Word of the Day – April 20, 2019

surreptitious

(ˌsʌrəpˈtɪʃəs)

adj

1. done, acquired, etc, in secret or by improper means
2. operating by stealth
3. characterized by fraud or misrepresentation of the truth
[C15: from Latin surreptīcius furtive, from surripere to steal, from sub- secretly + rapere to snatch]
ˌsurrepˈtitiously adv
ˌsurrepˈtitiousness n

Word of the Day, March 30, 2019

roundabout

(round′ə-bout′)

adj.

1. Indirect; circuitous: took a roundabout route because the bridge was closed.
2. Characterized by indirectness, evasiveness, or vagueness: a roundabout claim that avoided the issues being discussed.
n.

1. A short, close-fitting jacket.
2. Chiefly British

a. A merry-go-round.
b. A traffic circle.

Word of the Day, March 16, 2019

dep·re·cate

(dĕp′rĭ-kāt′)

tr.v. de·pre·cat·ed, de·pre·cat·ing, de·pre·cates

1. To express disapproval of; deplore.
2. To belittle; depreciate.
3. Computers To mark (a component of a software standard) as obsolete to warn against its use in the future so that it may be phased out.
Cite: freedictionary.com

Word of the Day- March 9, 2019

penumbra

(pĭ-nŭm′brə)

n. pl. pe·num·bras or pe·num·brae (-brē)

1. A partial shadow, as in an eclipse, between regions of complete shadow and complete illumination.
2. The diffuse outer part of a sunspot.
3. An area in which something exists to a lesser or uncertain degree: “The First Amendment has a penumbra where privacy is protected from governmental intrusion” (Joseph A. Califano, Jr.).
4. An outlying surrounding region; a periphery: “Downtown Chicago and its penumbra also stand rejuvenated”

Word of the Day – February 16, 2019

occultation

(ŏk′ŭl-tā′shən)

n.

1. The act of occulting or the state of being occulted.
2. Astronomy

a. The passage of a celestial object across the line of sight between an observer and another celestial object, as when the moon moves between Earth and the sun in a solar eclipse.
b. The progressive blocking and unblocking of light or other electromagnetic radiation from a celestial source during such a passage: a lunar occultation of a quasar; a planetary occultation of a star.
c. An observational technique for determining the position or radiant structure of a celestial source undergoing such occultation or of the object causing the occultation.

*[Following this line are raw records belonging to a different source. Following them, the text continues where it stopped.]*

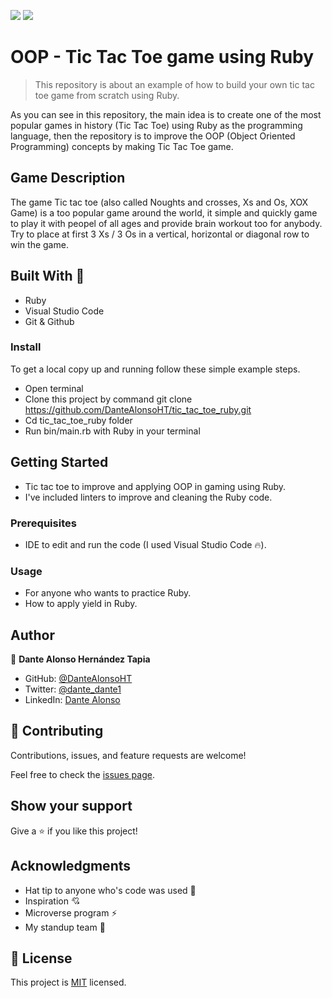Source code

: ![](https://img.shields.io/badge/Microverse-blueviolet) ![](<https://img.shields.io/badge/-Ruby-rgb(199%2C%2032%2C%2039)?style=plastic&logo=ruby>)

# OOP - Tic Tac Toe game using Ruby

> This repository is about an example of how to build your own tic tac toe game from scratch using Ruby.

As you can see in this repository, the main idea is to create one of the most popular games in history (Tic Tac Toe) using Ruby as the programming language, then the repository is to improve the OOP (Object Oriented Programming) concepts by making Tic Tac Toe game.

## Game Description

The game Tic tac toe (also called Noughts and crosses, Xs and Os, XOX Game) is a too popular game around the world, it simple and quickly game to play it with peopel of all ages and provide brain workout too for anybody. Try to place at first 3 Xs / 3 Os in a vertical, horizontal or diagonal row to win the game.

## Built With 🔨

- Ruby
- Visual Studio Code
- Git & Github

### Install

To get a local copy up and running follow these simple example steps.
- Open terminal
- Clone this project by command git clone https://github.com/DanteAlonsoHT/tic_tac_toe_ruby.git
- Cd tic_tac_toe_ruby folder
- Run bin/main.rb with Ruby in your terminal

## Getting Started 

- Tic tac toe to improve and applying OOP in gaming using Ruby.
- I've included linters to improve and cleaning the Ruby code.

### Prerequisites

- IDE to edit and run the code (I used Visual Studio Code 🔥).

### Usage

- For anyone who wants to practice Ruby.
- How to apply yield in Ruby.

## Author

👤 **Dante Alonso Hernández Tapia**

- GitHub: [@DanteAlonsoHT](https://github.com/DanteAlonsoHT)
- Twitter: [@dante_dante1](https://twitter.com/dante_dante1)
- LinkedIn: [Dante Alonso](https://www.linkedin.com/in/dante-hernandez99/)

## 🤝 Contributing

Contributions, issues, and feature requests are welcome!

Feel free to check the [issues page](https://github.com/DanteAlonsoHT/tic_tac_toe_ruby/issues).

## Show your support

Give a ⭐️ if you like this project!


## Acknowledgments

- Hat tip to anyone who's code was used 🔰
- Inspiration 💘
- Microverse program ⚡
- My standup team 🏹

## 📝 License

This project is [MIT](./LICENSE) licensed.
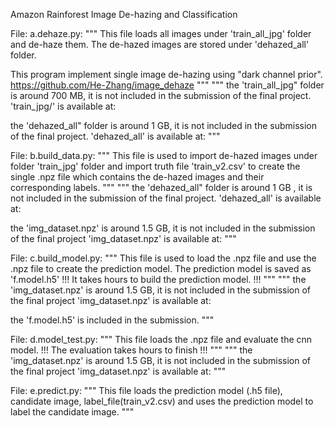 Amazon Rainforest Image De-hazing and Classification

File: a.dehaze.py:
"""
This file loads all images under 'train_all_jpg' folder and de-haze them.
The de-hazed images are stored under 'dehazed_all' folder.

This program implement single image de-hazing using "dark channel prior".
https://github.com/He-Zhang/image_dehaze
"""
"""
the 'train_all_jpg" folder is around 700 MB, it is not included in the submission of the final project.
'train_jpg/' is available at:

the 'dehazed_all" folder is around 1 GB, it is not included in the submission of the final project.
'dehazed_all' is available at:
"""


File: b.build_data.py:
"""
This file is used to import de-hazed images under folder 'train_jpg' folder
and import truth file 'train_v2.csv' to create the single .npz file which
contains the de-hazed images and their corresponding labels.
"""
"""
the 'dehazed_all" folder is around 1 GB , it is not included in the submission of the final project.
'dehazed_all' is available at:

the 'img_dataset.npz' is around 1.5 GB, it is not included in the submission of the final project
'img_dataset.npz' is available at:
"""


File: c.build_model.py:
"""
This file is used to load the .npz file and use the .npz file to create the prediction model.
The prediction model is saved as 'f.model.h5'
!!! It takes hours to build the prediction model. !!!
"""
"""
the 'img_dataset.npz' is around 1.5 GB, it is not included in the submission of the final project
'img_dataset.npz' is available at:

the 'f.model.h5' is included in the submission.
"""


File: d.model_test.py:
"""
This file loads the .npz file and evaluate the cnn model.
!!! The evaluation takes hours to finish !!!
"""
"""
the 'img_dataset.npz' is around 1.5 GB, it is not included in the submission of the final project
'img_dataset.npz' is available at:
"""

File: e.predict.py:
"""
This file loads the prediction model (.h5 file), candidate image, label_file(train_v2.csv)
and uses the prediction model to label the candidate image.
"""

Word of the day – February 9, 2019

Hackles

1. Any of the long, slender, often glossy feathers on the neck of a bird, especially a male fowl.
2. hackles The erectile hairs along the back of the neck of an animal, especially of a dog.
3. A feather, usually from the neck of a chicken, used in trimming a fishing fly.
tr.v. hack·led, hack·ling, hack·les

To trim (an artificial fishing fly) with a hackle.

Idiom:

get (one’s) hackles up

To be extremely insulted or irritated.